What you should do – Where "Blockchain" occurs in a line of the entries below, copy that line.

Extracted data –
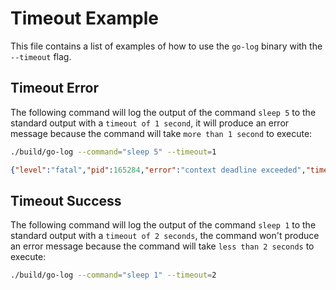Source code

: # Timeout Example

This file contains a list of examples of how to use the `go-log` binary with the `--timeout` flag.

## Timeout Error

The following command will log the output of the command `sleep 5` to the standard output with a `timeout of 1 second`, it will produce an error message because the command will take `more than 1 second` to execute:

```bash
./build/go-log --command="sleep 5" --timeout=1
```

```json
{"level":"fatal","pid":165284,"error":"context deadline exceeded","time":"2024-06-28T18:39:45+02:00","message":"the command has timed out"}
```

## Timeout Success

The following command will log the output of the command `sleep 1` to the standard output with a `timeout of 2 seconds`, the command won't produce an error message because the command will take `less than 2 seconds` to execute:

```bash
./build/go-log --command="sleep 1" --timeout=2
```
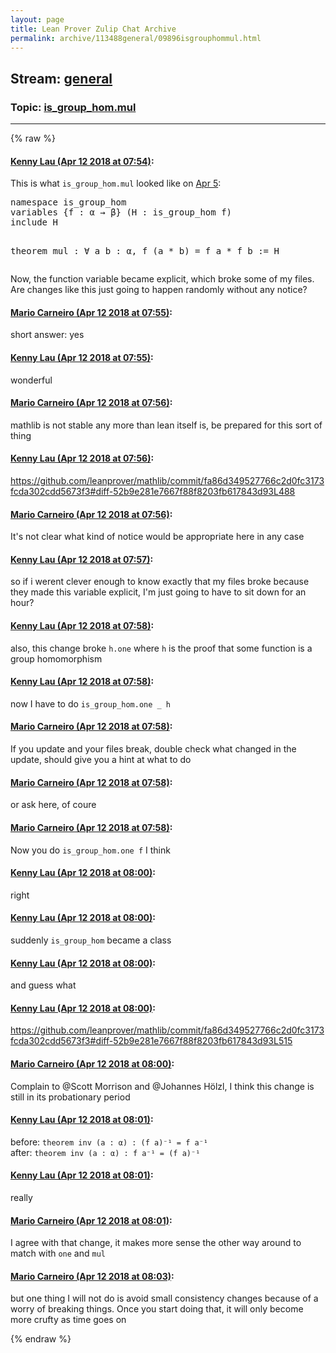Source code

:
 ```yaml
---
layout: page
title: Lean Prover Zulip Chat Archive 
permalink: archive/113488general/09896isgrouphommul.html
---
```


## Stream: [general](index.html)
### Topic: [is_group_hom.mul](09896isgrouphommul.html)

---


{% raw %}
#### [ Kenny Lau (Apr 12 2018 at 07:54)](https://leanprover.zulipchat.com/#narrow/stream/113488-general/topic/is_group_hom.mul/near/124970058):
<p>This is what <code>is_group_hom.mul</code> looked like on <a href="https://github.com/leanprover/mathlib/blob/22e671c5ed5fd1b891fb73aa10c9425d1c6cfd3d/algebra/group.lean#L493" target="_blank" title="https://github.com/leanprover/mathlib/blob/22e671c5ed5fd1b891fb73aa10c9425d1c6cfd3d/algebra/group.lean#L493">Apr 5</a>:</p>
<div class="codehilite"><pre><span></span>namespace is_group_hom
variables {f : α → β} (H : is_group_hom f)
include H

theorem mul : ∀ a b : α, f (a * b) = f a * f b := H
</pre></div>


<p>Now, the function variable became explicit, which broke some of my files. Are changes like this just going to happen randomly without any notice?</p>

#### [ Mario Carneiro (Apr 12 2018 at 07:55)](https://leanprover.zulipchat.com/#narrow/stream/113488-general/topic/is_group_hom.mul/near/124970067):
<p>short answer: yes</p>

#### [ Kenny Lau (Apr 12 2018 at 07:55)](https://leanprover.zulipchat.com/#narrow/stream/113488-general/topic/is_group_hom.mul/near/124970068):
<p>wonderful</p>

#### [ Mario Carneiro (Apr 12 2018 at 07:56)](https://leanprover.zulipchat.com/#narrow/stream/113488-general/topic/is_group_hom.mul/near/124970106):
<p>mathlib is not stable any more than lean itself is, be prepared for this sort of thing</p>

#### [ Kenny Lau (Apr 12 2018 at 07:56)](https://leanprover.zulipchat.com/#narrow/stream/113488-general/topic/is_group_hom.mul/near/124970111):
<p><a href="https://github.com/leanprover/mathlib/commit/fa86d349527766c2d0fc3173fcda302cdd5673f3#diff-52b9e281e7667f88f8203fb617843d93L488" target="_blank" title="https://github.com/leanprover/mathlib/commit/fa86d349527766c2d0fc3173fcda302cdd5673f3#diff-52b9e281e7667f88f8203fb617843d93L488">https://github.com/leanprover/mathlib/commit/fa86d349527766c2d0fc3173fcda302cdd5673f3#diff-52b9e281e7667f88f8203fb617843d93L488</a></p>

#### [ Mario Carneiro (Apr 12 2018 at 07:56)](https://leanprover.zulipchat.com/#narrow/stream/113488-general/topic/is_group_hom.mul/near/124970112):
<p>It's not clear what kind of notice would be appropriate here in any case</p>

#### [ Kenny Lau (Apr 12 2018 at 07:57)](https://leanprover.zulipchat.com/#narrow/stream/113488-general/topic/is_group_hom.mul/near/124970121):
<p>so if i werent clever enough to know exactly that my files broke because they made this variable explicit, I'm just going to have to sit down for an hour?</p>

#### [ Kenny Lau (Apr 12 2018 at 07:58)](https://leanprover.zulipchat.com/#narrow/stream/113488-general/topic/is_group_hom.mul/near/124970164):
<p>also, this change broke <code>h.one</code> where <code>h</code> is the proof that some function is a group homomorphism</p>

#### [ Kenny Lau (Apr 12 2018 at 07:58)](https://leanprover.zulipchat.com/#narrow/stream/113488-general/topic/is_group_hom.mul/near/124970165):
<p>now I have to do <code>is_group_hom.one _ h</code></p>

#### [ Mario Carneiro (Apr 12 2018 at 07:58)](https://leanprover.zulipchat.com/#narrow/stream/113488-general/topic/is_group_hom.mul/near/124970166):
<p>If you update and your files break, double check what changed in the update, should give you a hint at what to do</p>

#### [ Mario Carneiro (Apr 12 2018 at 07:58)](https://leanprover.zulipchat.com/#narrow/stream/113488-general/topic/is_group_hom.mul/near/124970167):
<p>or ask here, of coure</p>

#### [ Mario Carneiro (Apr 12 2018 at 07:58)](https://leanprover.zulipchat.com/#narrow/stream/113488-general/topic/is_group_hom.mul/near/124970169):
<p>Now you do <code>is_group_hom.one f</code> I think</p>

#### [ Kenny Lau (Apr 12 2018 at 08:00)](https://leanprover.zulipchat.com/#narrow/stream/113488-general/topic/is_group_hom.mul/near/124970224):
<p>right</p>

#### [ Kenny Lau (Apr 12 2018 at 08:00)](https://leanprover.zulipchat.com/#narrow/stream/113488-general/topic/is_group_hom.mul/near/124970225):
<p>suddenly <code>is_group_hom</code> became a class</p>

#### [ Kenny Lau (Apr 12 2018 at 08:00)](https://leanprover.zulipchat.com/#narrow/stream/113488-general/topic/is_group_hom.mul/near/124970226):
<p>and guess what</p>

#### [ Kenny Lau (Apr 12 2018 at 08:00)](https://leanprover.zulipchat.com/#narrow/stream/113488-general/topic/is_group_hom.mul/near/124970227):
<p><a href="https://github.com/leanprover/mathlib/commit/fa86d349527766c2d0fc3173fcda302cdd5673f3#diff-52b9e281e7667f88f8203fb617843d93L515" target="_blank" title="https://github.com/leanprover/mathlib/commit/fa86d349527766c2d0fc3173fcda302cdd5673f3#diff-52b9e281e7667f88f8203fb617843d93L515">https://github.com/leanprover/mathlib/commit/fa86d349527766c2d0fc3173fcda302cdd5673f3#diff-52b9e281e7667f88f8203fb617843d93L515</a></p>

#### [ Mario Carneiro (Apr 12 2018 at 08:00)](https://leanprover.zulipchat.com/#narrow/stream/113488-general/topic/is_group_hom.mul/near/124970228):
<p>Complain to <span class="user-mention" data-user-id="110524">@Scott Morrison</span> and <span class="user-mention" data-user-id="110294">@Johannes Hölzl</span>, I think this change is still in its probationary period</p>

#### [ Kenny Lau (Apr 12 2018 at 08:01)](https://leanprover.zulipchat.com/#narrow/stream/113488-general/topic/is_group_hom.mul/near/124970232):
<p>before: <code>theorem inv (a : α) : (f a)⁻¹ = f a⁻¹</code><br>
after: <code>theorem inv (a : α) : f a⁻¹ = (f a)⁻¹</code></p>

#### [ Kenny Lau (Apr 12 2018 at 08:01)](https://leanprover.zulipchat.com/#narrow/stream/113488-general/topic/is_group_hom.mul/near/124970233):
<p>really</p>

#### [ Mario Carneiro (Apr 12 2018 at 08:01)](https://leanprover.zulipchat.com/#narrow/stream/113488-general/topic/is_group_hom.mul/near/124970240):
<p>I agree with that change, it makes more sense the other way around to match with <code>one</code> and <code>mul</code></p>

#### [ Mario Carneiro (Apr 12 2018 at 08:03)](https://leanprover.zulipchat.com/#narrow/stream/113488-general/topic/is_group_hom.mul/near/124970294):
<p>but one thing I will not do is avoid small consistency changes because of a worry of breaking things. Once you start doing that, it will only become more crufty as time goes on</p>


{% endraw %}
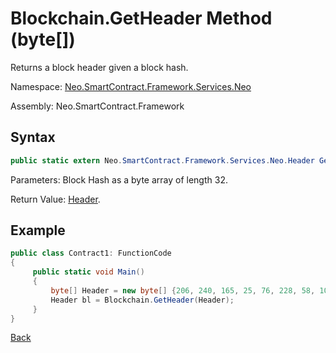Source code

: # Blockchain.GetHeader Method (byte[])

Returns a block header given a block hash.

Namespace: [Neo.SmartContract.Framework.Services.Neo](../../neo.md)

Assembly: Neo.SmartContract.Framework

## Syntax

```c#
public static extern Neo.SmartContract.Framework.Services.Neo.Header GetHeader(byte[] hash)
```

Parameters: Block Hash as a byte array of length 32.

Return Value: [Header](../Header.md).

## Example

```c#
public class Contract1: FunctionCode
{
     public static void Main()
     {
         byte[] Header = new byte[] {206, 240, 165, 25, 76, 228, 58, 100, 117, 184, 213, 171, 61, 96, 34, 234, 129, 116, 60, 71, 11, 231, 143, 195, 123, 5, 190, 250, 182, 14, 152};
         Header bl = Blockchain.GetHeader(Header);
     }
}
```



[Back](../Blockchain.md)
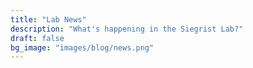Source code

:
 ```yaml
---
title: "Lab News"
description: "What's happening in the Siegrist Lab?"
draft: false
bg_image: "images/blog/news.png"
---
```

Task solution –
: # Blockchain.GetHeader Method (byte[])
         Header bl = Blockchain.GetHeader(Header);
[Back](../Blockchain.md)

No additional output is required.